🤖 AI Summary
This work addresses the growing challenge posed by increasingly photorealistic generative AI images to image forensics. It proposes, for the first time, a systematic and interpretable color transformation framework that exploits statistical discrepancies in chrominance between real and synthetic images. The approach integrates six handcrafted and one task-driven learned color transformations to extract color-sensitive features at either pixel or patch levels, which are then fed into a lightweight classifier for high-accuracy detection.
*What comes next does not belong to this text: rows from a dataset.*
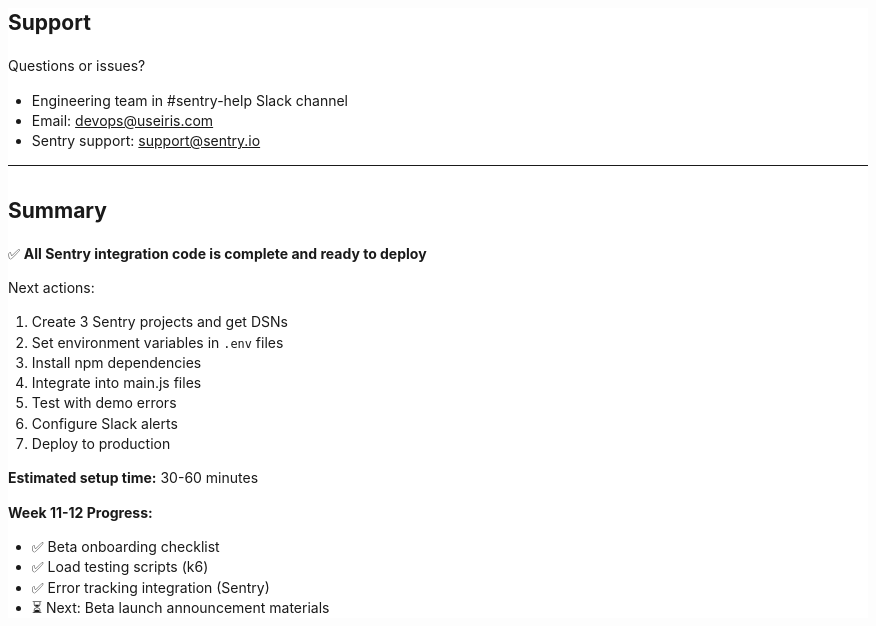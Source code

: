 ## Support

Questions or issues?
- Engineering team in #sentry-help Slack channel
- Email: devops@useiris.com
- Sentry support: support@sentry.io

---

## Summary

✅ **All Sentry integration code is complete and ready to deploy**

Next actions:
1. Create 3 Sentry projects and get DSNs
2. Set environment variables in `.env` files
3. Install npm dependencies
4. Integrate into main.js files
5. Test with demo errors
6. Configure Slack alerts
7. Deploy to production

**Estimated setup time:** 30-60 minutes

**Week 11-12 Progress:**
- ✅ Beta onboarding checklist
- ✅ Load testing scripts (k6)
- ✅ Error tracking integration (Sentry)
- ⏳ Next: Beta launch announcement materials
The method achieves an average generalization accuracy of 93.27% under various post-processing attacks, enables intuitive authenticity assessment through visualizable noise patterns, and significantly enhances source attribution across diverse generative models.
📝 Abstract
The evolution and dissemination of AI-synthesized images is occurring at an unprecedented rate. Image generators are making rapid progress in their goal of perfectly imitating natural images, which also challenges image forensics.
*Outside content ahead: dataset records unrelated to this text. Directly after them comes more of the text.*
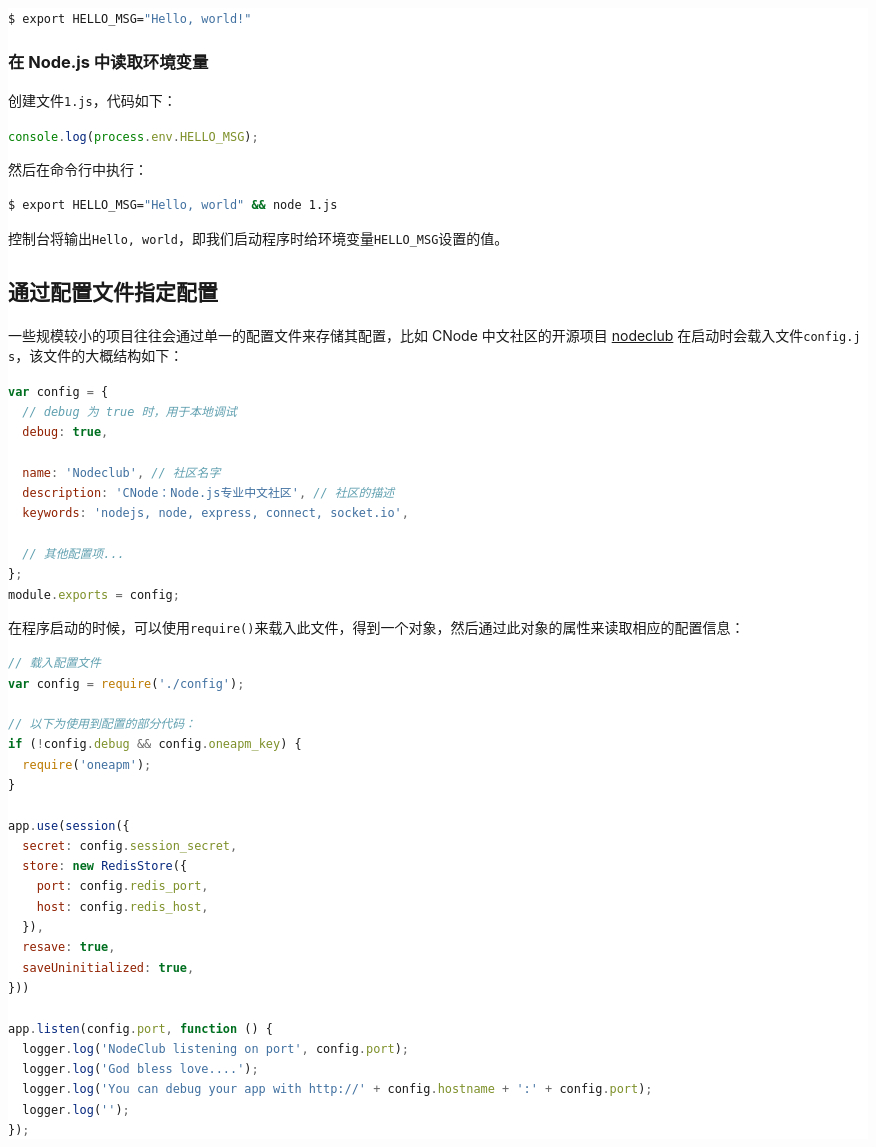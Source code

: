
 ```bash
$ export HELLO_MSG="Hello, world!"
```

### 在 Node.js 中读取环境变量

创建文件`1.js`，代码如下：

```javascript
console.log(process.env.HELLO_MSG);
```

然后在命令行中执行：

```bash
$ export HELLO_MSG="Hello, world" && node 1.js
```

控制台将输出`Hello, world`，即我们启动程序时给环境变量`HELLO_MSG`设置的值。


## 通过配置文件指定配置

一些规模较小的项目往往会通过单一的配置文件来存储其配置，比如 CNode 中文社区的开源项目 [nodeclub](https://github.com/cnodejs/nodeclub) 在启动时会载入文件`config.js`，该文件的大概结构如下：

```javascript
var config = {
  // debug 为 true 时，用于本地调试
  debug: true,

  name: 'Nodeclub', // 社区名字
  description: 'CNode：Node.js专业中文社区', // 社区的描述
  keywords: 'nodejs, node, express, connect, socket.io',
  
  // 其他配置项...
};
module.exports = config;
```

在程序启动的时候，可以使用`require()`来载入此文件，得到一个对象，然后通过此对象的属性来读取相应的配置信息：

```javascript
// 载入配置文件
var config = require('./config');

// 以下为使用到配置的部分代码：
if (!config.debug && config.oneapm_key) {
  require('oneapm');
}

app.use(session({
  secret: config.session_secret,
  store: new RedisStore({
    port: config.redis_port,
    host: config.redis_host,
  }),
  resave: true,
  saveUninitialized: true,
}))

app.listen(config.port, function () {
  logger.log('NodeClub listening on port', config.port);
  logger.log('God bless love....');
  logger.log('You can debug your app with http://' + config.hostname + ':' + config.port);
  logger.log('');
});
```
In this work, we exploit an underexplored cue in current generative models, namely their weakness to imitate color statistics of natural images. We first show that the LPIPS loss used for training image generators is less sensitive to chrominance than to luminance, which may lead to statistical discrepancies in the colors of synthetic images. Building on this observation, we then introduce six hand-crafted color transformations and a method to learn a task-optimized color transform to statistically expose generated images. These transformations can be used in various ways. First, we define color-sensitive features at pixel-level or patch-level. A simple, interpretable classifier achieves with these features an average generalization accuracy of 93.27% and strong robustness against six types of post-processing. Second, we demonstrate that the transformations exhibit characteristic visual noise patterns in natural and synthetic image areas, which enables an intuitive visual image evaluation. Third, we demonstrate that the transforms can enhance color patterns in generated images for improved multiclass attribution.